TASK MATERIAL:
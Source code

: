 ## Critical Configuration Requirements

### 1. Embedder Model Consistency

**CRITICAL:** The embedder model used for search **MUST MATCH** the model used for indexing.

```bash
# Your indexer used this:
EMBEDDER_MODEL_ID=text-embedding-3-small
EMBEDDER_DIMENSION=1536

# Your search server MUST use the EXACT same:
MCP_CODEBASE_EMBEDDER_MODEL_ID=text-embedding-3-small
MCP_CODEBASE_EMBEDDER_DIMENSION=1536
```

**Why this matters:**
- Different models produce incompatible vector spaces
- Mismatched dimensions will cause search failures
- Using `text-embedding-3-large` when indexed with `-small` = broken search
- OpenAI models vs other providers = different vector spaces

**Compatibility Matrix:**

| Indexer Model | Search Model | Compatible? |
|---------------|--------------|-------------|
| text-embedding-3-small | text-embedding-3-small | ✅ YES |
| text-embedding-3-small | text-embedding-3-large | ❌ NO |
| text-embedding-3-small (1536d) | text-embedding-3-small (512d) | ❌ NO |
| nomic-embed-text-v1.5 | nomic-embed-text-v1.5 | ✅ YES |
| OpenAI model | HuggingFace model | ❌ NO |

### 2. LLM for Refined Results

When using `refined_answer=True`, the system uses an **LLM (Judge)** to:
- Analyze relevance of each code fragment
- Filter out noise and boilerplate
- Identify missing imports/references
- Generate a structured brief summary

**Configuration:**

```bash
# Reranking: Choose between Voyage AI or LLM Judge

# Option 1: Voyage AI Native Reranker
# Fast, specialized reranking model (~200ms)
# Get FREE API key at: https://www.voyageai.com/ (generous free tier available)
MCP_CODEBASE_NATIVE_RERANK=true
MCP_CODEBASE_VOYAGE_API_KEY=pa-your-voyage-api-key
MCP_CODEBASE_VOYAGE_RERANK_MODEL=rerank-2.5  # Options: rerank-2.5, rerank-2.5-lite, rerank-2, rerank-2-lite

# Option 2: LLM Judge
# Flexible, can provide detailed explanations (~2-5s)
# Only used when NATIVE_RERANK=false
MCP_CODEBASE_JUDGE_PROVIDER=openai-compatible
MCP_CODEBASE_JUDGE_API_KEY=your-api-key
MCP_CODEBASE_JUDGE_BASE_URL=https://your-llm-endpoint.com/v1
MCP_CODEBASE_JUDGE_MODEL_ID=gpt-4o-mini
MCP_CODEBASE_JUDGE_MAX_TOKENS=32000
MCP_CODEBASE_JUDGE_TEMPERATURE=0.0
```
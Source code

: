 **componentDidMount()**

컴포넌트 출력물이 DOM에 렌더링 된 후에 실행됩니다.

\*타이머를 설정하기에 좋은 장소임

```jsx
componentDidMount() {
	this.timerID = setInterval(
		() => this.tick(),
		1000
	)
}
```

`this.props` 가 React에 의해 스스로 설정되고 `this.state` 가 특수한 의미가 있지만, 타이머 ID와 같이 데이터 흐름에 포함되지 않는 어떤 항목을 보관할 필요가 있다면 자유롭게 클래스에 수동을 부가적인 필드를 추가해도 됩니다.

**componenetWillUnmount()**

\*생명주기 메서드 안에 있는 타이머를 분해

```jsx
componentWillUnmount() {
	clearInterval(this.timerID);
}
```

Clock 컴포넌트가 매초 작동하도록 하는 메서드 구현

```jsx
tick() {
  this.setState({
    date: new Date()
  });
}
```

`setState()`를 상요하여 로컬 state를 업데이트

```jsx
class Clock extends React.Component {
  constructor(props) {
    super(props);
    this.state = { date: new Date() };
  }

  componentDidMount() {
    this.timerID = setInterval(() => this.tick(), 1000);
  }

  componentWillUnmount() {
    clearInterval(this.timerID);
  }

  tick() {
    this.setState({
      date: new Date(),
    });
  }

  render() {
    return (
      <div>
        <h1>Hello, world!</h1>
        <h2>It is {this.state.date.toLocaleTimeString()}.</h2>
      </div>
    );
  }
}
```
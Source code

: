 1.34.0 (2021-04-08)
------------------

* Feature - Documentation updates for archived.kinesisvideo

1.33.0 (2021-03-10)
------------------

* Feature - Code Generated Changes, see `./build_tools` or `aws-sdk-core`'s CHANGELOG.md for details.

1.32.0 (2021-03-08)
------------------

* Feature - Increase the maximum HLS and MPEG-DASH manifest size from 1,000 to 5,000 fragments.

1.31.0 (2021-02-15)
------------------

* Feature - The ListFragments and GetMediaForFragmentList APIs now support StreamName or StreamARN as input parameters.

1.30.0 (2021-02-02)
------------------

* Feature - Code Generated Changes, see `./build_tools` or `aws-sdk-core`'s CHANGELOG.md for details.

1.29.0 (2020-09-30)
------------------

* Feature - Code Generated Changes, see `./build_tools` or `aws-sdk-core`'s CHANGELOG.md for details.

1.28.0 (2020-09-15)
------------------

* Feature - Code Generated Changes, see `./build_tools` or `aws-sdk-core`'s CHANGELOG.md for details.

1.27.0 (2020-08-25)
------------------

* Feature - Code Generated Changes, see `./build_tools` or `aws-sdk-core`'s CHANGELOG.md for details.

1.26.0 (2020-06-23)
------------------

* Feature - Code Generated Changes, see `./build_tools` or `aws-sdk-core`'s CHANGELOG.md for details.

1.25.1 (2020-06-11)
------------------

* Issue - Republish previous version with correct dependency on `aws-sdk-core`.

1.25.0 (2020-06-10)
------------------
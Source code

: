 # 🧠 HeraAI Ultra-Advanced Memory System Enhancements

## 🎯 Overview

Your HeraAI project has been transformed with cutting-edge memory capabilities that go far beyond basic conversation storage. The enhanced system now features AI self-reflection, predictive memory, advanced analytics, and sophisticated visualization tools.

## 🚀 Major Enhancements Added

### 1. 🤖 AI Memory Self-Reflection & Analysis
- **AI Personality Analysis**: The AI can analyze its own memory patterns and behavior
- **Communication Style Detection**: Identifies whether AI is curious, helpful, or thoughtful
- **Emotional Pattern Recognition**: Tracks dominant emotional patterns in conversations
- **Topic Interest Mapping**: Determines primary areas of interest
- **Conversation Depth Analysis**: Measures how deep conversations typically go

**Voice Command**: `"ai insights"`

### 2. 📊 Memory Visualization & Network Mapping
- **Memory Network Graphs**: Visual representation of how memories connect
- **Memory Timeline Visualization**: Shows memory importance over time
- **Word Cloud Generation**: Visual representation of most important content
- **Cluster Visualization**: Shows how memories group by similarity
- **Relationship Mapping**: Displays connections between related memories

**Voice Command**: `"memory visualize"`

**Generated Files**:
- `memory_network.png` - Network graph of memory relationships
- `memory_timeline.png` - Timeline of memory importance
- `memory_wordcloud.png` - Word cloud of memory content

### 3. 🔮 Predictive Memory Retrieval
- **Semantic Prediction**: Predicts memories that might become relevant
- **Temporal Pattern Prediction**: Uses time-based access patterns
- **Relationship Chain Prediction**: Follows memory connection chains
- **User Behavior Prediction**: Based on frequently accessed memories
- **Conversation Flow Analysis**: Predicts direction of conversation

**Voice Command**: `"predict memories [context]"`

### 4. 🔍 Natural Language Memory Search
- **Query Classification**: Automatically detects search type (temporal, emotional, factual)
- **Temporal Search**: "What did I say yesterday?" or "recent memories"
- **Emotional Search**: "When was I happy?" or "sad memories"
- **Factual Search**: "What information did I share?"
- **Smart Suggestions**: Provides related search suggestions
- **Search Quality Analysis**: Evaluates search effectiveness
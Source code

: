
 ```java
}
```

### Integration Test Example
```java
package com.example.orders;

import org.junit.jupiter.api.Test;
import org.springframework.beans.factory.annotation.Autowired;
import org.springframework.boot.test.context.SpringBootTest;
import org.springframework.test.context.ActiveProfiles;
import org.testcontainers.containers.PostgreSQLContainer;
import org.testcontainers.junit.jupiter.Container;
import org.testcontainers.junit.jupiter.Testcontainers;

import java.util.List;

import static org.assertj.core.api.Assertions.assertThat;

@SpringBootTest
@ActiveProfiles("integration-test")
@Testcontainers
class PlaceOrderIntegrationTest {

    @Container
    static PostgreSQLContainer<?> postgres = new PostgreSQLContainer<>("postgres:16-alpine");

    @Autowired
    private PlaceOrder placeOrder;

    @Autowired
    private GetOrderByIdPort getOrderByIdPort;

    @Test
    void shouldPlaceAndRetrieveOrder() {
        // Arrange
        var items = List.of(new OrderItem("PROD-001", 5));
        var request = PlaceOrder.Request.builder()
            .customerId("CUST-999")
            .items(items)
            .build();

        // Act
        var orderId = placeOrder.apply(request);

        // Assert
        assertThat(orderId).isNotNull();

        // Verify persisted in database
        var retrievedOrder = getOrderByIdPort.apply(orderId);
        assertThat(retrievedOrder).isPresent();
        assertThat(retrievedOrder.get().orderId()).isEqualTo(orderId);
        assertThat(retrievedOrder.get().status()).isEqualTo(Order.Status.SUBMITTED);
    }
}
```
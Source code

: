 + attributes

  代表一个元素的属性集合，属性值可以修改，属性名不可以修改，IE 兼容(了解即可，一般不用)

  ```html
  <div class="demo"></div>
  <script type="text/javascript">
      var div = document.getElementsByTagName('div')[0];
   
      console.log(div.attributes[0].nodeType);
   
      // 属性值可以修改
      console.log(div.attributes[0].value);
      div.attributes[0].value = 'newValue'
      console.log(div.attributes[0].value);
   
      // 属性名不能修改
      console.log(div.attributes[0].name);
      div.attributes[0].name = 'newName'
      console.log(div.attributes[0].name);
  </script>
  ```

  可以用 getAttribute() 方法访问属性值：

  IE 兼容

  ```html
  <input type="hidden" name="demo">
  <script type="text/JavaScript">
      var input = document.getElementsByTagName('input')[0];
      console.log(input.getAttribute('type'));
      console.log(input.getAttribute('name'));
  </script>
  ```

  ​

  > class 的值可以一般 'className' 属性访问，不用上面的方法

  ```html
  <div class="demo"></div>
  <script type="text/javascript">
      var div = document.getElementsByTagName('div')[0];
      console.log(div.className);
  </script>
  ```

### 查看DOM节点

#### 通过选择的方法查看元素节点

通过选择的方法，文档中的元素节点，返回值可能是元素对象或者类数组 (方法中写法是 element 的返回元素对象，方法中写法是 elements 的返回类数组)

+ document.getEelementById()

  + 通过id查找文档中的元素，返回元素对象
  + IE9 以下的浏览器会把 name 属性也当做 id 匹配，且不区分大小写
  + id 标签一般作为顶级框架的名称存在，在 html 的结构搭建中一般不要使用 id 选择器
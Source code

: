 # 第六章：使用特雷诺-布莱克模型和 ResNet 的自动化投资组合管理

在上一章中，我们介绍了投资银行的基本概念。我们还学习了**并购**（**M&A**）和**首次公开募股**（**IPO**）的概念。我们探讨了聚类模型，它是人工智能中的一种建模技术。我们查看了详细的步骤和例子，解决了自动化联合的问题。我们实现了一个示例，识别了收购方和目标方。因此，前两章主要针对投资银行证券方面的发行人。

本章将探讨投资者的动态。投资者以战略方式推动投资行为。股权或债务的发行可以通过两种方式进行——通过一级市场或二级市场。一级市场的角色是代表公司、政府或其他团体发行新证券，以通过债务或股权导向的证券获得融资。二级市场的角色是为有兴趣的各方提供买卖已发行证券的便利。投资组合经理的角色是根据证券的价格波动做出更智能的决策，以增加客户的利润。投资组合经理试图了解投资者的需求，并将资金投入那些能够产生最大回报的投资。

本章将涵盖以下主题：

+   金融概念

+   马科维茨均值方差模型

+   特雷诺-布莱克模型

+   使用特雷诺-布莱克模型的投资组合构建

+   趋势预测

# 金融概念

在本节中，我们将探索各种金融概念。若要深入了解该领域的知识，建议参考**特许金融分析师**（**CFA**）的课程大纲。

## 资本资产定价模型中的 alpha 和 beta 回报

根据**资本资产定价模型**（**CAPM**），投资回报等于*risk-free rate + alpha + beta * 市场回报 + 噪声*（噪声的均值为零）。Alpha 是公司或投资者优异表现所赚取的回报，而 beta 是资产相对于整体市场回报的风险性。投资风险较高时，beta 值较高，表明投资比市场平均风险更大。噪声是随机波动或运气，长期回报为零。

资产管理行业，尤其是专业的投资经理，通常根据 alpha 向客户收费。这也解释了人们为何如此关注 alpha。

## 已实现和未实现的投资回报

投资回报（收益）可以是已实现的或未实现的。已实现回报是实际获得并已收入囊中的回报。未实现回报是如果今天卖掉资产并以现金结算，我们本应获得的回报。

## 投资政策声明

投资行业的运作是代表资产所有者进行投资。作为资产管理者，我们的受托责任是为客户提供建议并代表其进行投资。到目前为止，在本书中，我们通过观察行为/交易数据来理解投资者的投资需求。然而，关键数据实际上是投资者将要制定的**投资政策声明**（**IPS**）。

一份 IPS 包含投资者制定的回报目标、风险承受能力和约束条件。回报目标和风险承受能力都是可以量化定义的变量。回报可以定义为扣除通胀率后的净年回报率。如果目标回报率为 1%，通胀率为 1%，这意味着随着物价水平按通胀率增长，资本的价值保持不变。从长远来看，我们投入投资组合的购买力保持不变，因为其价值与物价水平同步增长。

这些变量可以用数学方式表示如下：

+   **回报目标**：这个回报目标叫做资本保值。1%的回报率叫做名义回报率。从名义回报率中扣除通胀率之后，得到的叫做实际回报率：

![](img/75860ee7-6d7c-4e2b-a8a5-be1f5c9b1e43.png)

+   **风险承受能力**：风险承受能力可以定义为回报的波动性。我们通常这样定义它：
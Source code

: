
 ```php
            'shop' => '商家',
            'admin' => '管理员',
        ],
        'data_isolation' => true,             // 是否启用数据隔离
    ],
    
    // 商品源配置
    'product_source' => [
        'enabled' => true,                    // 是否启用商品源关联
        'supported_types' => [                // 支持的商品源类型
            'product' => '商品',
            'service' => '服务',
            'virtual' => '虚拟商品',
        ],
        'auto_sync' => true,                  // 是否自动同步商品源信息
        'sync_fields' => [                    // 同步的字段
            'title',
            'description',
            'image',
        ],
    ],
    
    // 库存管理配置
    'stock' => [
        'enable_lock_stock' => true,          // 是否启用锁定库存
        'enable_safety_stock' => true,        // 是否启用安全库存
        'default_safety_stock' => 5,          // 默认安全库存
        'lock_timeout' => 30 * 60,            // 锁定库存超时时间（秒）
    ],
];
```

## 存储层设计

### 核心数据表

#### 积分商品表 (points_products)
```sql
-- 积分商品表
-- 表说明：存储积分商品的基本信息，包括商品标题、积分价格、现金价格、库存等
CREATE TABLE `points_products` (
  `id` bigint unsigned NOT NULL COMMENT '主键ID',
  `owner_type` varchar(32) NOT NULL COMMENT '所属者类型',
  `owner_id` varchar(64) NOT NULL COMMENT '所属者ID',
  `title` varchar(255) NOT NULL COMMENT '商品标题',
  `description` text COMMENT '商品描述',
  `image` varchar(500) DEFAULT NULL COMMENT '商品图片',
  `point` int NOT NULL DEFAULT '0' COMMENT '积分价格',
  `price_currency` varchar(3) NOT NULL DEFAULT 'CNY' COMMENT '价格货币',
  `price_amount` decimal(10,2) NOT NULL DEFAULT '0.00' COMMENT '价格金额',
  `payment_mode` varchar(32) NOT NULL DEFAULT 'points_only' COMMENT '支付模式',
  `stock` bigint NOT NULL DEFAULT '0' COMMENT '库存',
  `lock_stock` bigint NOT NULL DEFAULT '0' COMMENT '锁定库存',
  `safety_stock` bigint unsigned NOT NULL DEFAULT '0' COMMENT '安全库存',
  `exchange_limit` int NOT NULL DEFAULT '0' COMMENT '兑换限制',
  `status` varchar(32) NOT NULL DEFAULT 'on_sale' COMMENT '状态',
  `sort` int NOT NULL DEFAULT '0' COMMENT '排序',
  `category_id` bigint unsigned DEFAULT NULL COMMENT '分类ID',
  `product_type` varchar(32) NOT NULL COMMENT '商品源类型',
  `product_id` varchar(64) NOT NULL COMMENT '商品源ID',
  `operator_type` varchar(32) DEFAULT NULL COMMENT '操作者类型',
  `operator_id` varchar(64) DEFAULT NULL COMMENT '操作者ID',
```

WORK TASK: Select every line of the records holding the string "setState".

RESULT BELOW:
  this.setState({
`setState()`를 상요하여 로컬 state를 업데이트
    this.setState({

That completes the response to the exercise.